RescueTime crunched some numbers and found that the average Google users spent 36 seconds more on Google.com, which is where the original Pac-Man game was hosted.
For the baseline, the company said the average Google user spends only 4 and a half active minutes on Google search per day, conducting 22 page views. This is equal to roughly 11 seconds of attention invested in each Google page view.
Looking at a random subset of its users, or 11,000 people spending 3 million seconds on Google.com Friday, the average user spent 36 seconds more on Google.com Friday. RescueTime concluded Pac-Man is the reason for the gross time bump.
“Thankfully, Google tossed out the logo with pretty low ‘perceived affordance’-they put an ‘insert coin’ button next to the search button, but I imagine most users missed that,” RescueTime founder Tony Wright said May 24.

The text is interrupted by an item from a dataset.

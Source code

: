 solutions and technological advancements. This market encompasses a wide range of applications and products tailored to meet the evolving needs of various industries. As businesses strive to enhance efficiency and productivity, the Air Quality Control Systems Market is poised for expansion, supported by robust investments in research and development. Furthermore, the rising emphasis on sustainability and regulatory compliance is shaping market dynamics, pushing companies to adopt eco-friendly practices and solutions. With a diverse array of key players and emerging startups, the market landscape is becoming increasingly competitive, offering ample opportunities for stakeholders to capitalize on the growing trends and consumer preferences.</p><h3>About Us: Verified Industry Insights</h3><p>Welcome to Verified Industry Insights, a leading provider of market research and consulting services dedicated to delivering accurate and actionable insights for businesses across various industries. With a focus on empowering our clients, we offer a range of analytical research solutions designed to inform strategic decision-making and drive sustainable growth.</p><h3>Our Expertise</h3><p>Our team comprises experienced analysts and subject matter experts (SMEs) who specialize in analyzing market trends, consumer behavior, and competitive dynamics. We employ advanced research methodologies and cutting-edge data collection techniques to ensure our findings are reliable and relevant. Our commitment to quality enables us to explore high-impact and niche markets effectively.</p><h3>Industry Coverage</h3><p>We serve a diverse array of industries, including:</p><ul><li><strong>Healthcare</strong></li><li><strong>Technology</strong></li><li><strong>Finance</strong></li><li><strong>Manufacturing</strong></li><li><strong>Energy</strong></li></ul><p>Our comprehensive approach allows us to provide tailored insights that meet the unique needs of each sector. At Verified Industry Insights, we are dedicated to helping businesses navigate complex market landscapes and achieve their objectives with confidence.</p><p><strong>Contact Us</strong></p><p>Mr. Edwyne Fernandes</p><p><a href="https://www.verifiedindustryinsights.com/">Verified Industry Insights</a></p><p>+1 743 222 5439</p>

“In fact, I’d wager that 75% of the people who saw the logo had no idea that you could actually play it. Which the world should be thankful for.”
Taking Wolfram Alpha’s tally that Google had some 504,703,000 unique visitors on Sunday, May 23, RescueTime said Pac-Man ate up 4,819,352 hours of time beyond the 33.6 million daily manhours of attention that Google Search gets in a given day.
Pac-Man consumed $120,483,800 in costs for the lost work time, where the average Google user is paid $25 per hour. If the Pac-Man players had an approximate cost of the average Google employee, the tally goes to $298,803,988.
The numbers should give some employers pause to wonder what their worker bees are doing in the hive.
By the same token, these stats might push Google to offer more classic Atari games on its Website. Our vote for the next game goes to Centipede.